Angelo also commented on what companies can do to prepare for a potential audit. He explained, "There's a statute of limitations on I-9 enforcement, which says that after five years, the government cannot impose a paperwork fine. But five years from what date is the question. If the employer never did an I-9, it's five years from the date of hire. If it's incomplete, the five years begins to run only from the date of correction to make it complete. That's why it's highly important that employers take a look now to make whatever corrections can be made. At least the clock on limitations can begin to run. The other thing is, employers have the right to throw away I-9s [after a period of time] under a so-called retention rule."

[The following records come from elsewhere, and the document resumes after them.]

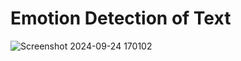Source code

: # Emotion Detection of Text
![Screenshot 2024-09-24 170102](https://github.com/user-attachments/assets/0cb2952e-2582-409c-a716-052ac41a66ae)
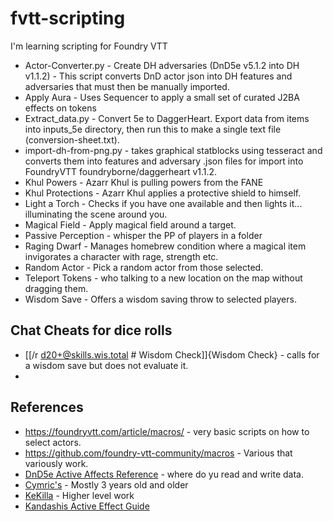 # fvtt-scripting
I'm learning scripting for Foundry VTT
* Actor-Converter.py - Create DH adversaries (DnD5e v5.1.2 into DH v1.1.2) - This script converts DnD actor json into DH features and adversaries that must then be manually imported.
* Apply Aura - Uses Sequencer to apply a small set of curated J2BA effects on tokens
* Extract_data.py - Convert 5e to DaggerHeart. Export data from items into inputs_5e directory, then run this to make a single text file (conversion-sheet.txt).
* import-dh-from-png.py - takes graphical statblocks using tesseract and converts them into features and adversary .json files for import into FoundryVTT foundryborne/daggerheart v1.1.2.
* Khul Powers - Azarr Khul is pulling powers from the FANE
* Khul Protections - Azarr Khul applies a protective shield to himself.
* Light a Torch - Checks if you have one available and then lights it... illuminating the scene around you.
* Magical Field - Apply magical field around a target.
* Passive Perception - whisper the PP of players in a folder
* Raging Dwarf - Manages homebrew condition where a magical item invigorates a character with rage, strength etc.
* Random Actor - Pick a random actor from those selected.
* Teleport Tokens - who talking to a new location on the map without dragging them.
* Wisdom Save - Offers a wisdom saving throw to selected players.

## Chat Cheats for dice rolls
* [[/r d20+@skills.wis.total # Wisdom Check]]{Wisdom Check} - calls for a wisdom save but does not evaluate it.
* 
## References
* https://foundryvtt.com/article/macros/ - very basic scripts on how to select actors.
* https://github.com/foundry-vtt-community/macros - Various that variously work.
* [DnD5e Active Affects Reference](https://hackmd.io/@foundryvtt-dnd5e/active-effects) - where do yu read and write data.
* [Cymric's](https://gitlab.com/crymic/foundry-vtt-macros/-/tree/8.x/Callback%20Macros?ref_type=heads) - Mostly 3 years old and older
* [KeKilla](https://github.com/Kekilla0/Personal-Macros/tree/master) - Higher level work
* [Kandashis Active Effect Guide](https://docs.google.com/document/d/1DuZaIFVq0YulDOvpahrfhZ6dK7LuclIRlGOtT0BIYEo/edit#heading=h.vfzevnk5ryre)
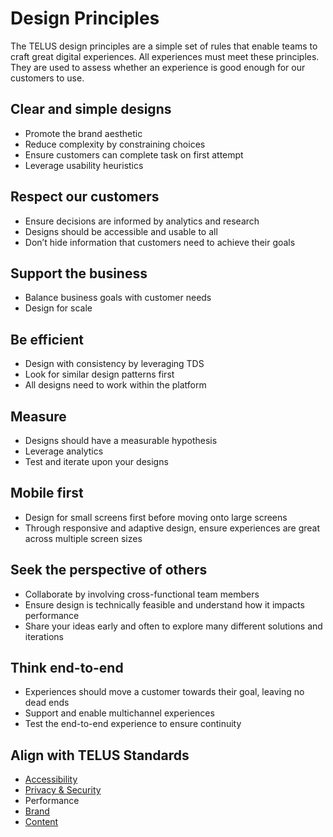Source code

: # Design Principles

The TELUS design principles are a simple set of rules that enable teams to craft great digital experiences. All experiences 
must meet these principles. They are used to assess whether an experience is good enough for our customers to use.

## Clear and simple designs

* Promote the brand aesthetic
* Reduce complexity by constraining choices
* Ensure customers can complete task on first attempt
* Leverage usability heuristics

## Respect our customers

* Ensure decisions are informed by analytics and research
* Designs should be accessible and usable to all
* Don’t hide information that customers need to achieve their goals

## Support the business

* Balance business goals with customer needs
* Design for scale

## Be efficient

* Design with consistency by leveraging TDS
* Look for similar design patterns first
* All designs need to work within the platform

## Measure

* Designs should have a measurable hypothesis
* Leverage analytics
* Test and iterate upon your designs

## Mobile first

* Design for small screens first before moving onto large screens
* Through responsive and adaptive design, ensure experiences are great across multiple screen sizes

## Seek the perspective of others

* Collaborate by involving cross-functional team members
* Ensure design is technically feasible and understand how it impacts performance 
* Share your ideas early and often to explore many different solutions and iterations

## Think end-to-end

* Experiences should move a customer towards their goal, leaving no dead ends
* Support and enable multichannel experiences
* Test the end-to-end experience to ensure continuity

## Align with TELUS Standards

* [Accessibility](https://digitalstandards.telus.com/accessibility) 
* [Privacy & Security](https://digitalstandards.telus.com/security) 
* Performance
* [Brand](https://brand.telus.com)
* [Content](https://docs.google.com/a/telus.com/document/d/1hEAbRxEeKDwruhYKsNnF-788rZ_W10gyAO2-0IPM5uo/edit?usp=sharing)
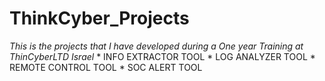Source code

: # ThinkCyber_Projects

*This is the projects that I have developed during a One year Training 
at ThinCyberLTD Israel*
    * INFO EXTRACTOR TOOL
    * LOG ANALYZER TOOL
    * REMOTE CONTROL TOOL
    * SOC ALERT TOOL 
    


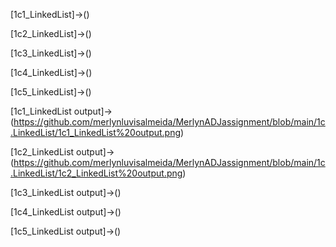 [1c1_LinkedList]->()

[1c2_LinkedList]->()

[1c3_LinkedList]->()

[1c4_LinkedList]->()

[1c5_LinkedList]->()

[1c1_LinkedList output]->(https://github.com/merlynluvisalmeida/MerlynADJassignment/blob/main/1c.LinkedList/1c1_LinkedList%20output.png)

[1c2_LinkedList output]->(https://github.com/merlynluvisalmeida/MerlynADJassignment/blob/main/1c.LinkedList/1c2_LinkedList%20output.png)

[1c3_LinkedList output]->()

[1c4_LinkedList output]->()

[1c5_LinkedList output]->()
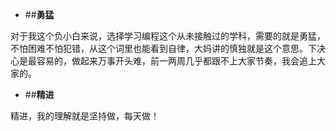 -  ##**勇猛**


对于我这个负小白来说，选择学习编程这个从未接触过的学科，需要的就是勇猛，不怕困难不怕犯错，从这个词里也能看到自律，大妈讲的慎独就是这个意思。下决心是最容易的，做起来万事开头难，前一两周几乎都跟不上大家节奏，我会追上大家的。
    
    
-  ##**精进**

精进，我的理解就是坚持做，每天做！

Further, Angelo observed that there are legal pitfalls that employers should look out for during compliance. For instance, Angelo pointed out that "There's a risk that the employer could go overboard and terminate people in a manner that creates liability under state and federal employment laws. Say you terminate someone, but the day before, they made an allegation of an environmental violation at the company. Merely to comply with immigration law does not immunize the employer for liability for a wrongful discharge claim or violation of a union contract."
Angelo concluded that if the government finds a violation or assesses a fine and the employer wants to appeal, "There's a lot of negative case law that all employers must deal with in order to litigate an appeal in front of administrative law judges or in front of the courts. They have to be able to distinguish their case from the negative case law that was created between 1986 [when the documentation law took effect] and 2000. During those years, the government mostly pounced on small companies and individual employers who did not have the resources to defend themselves.”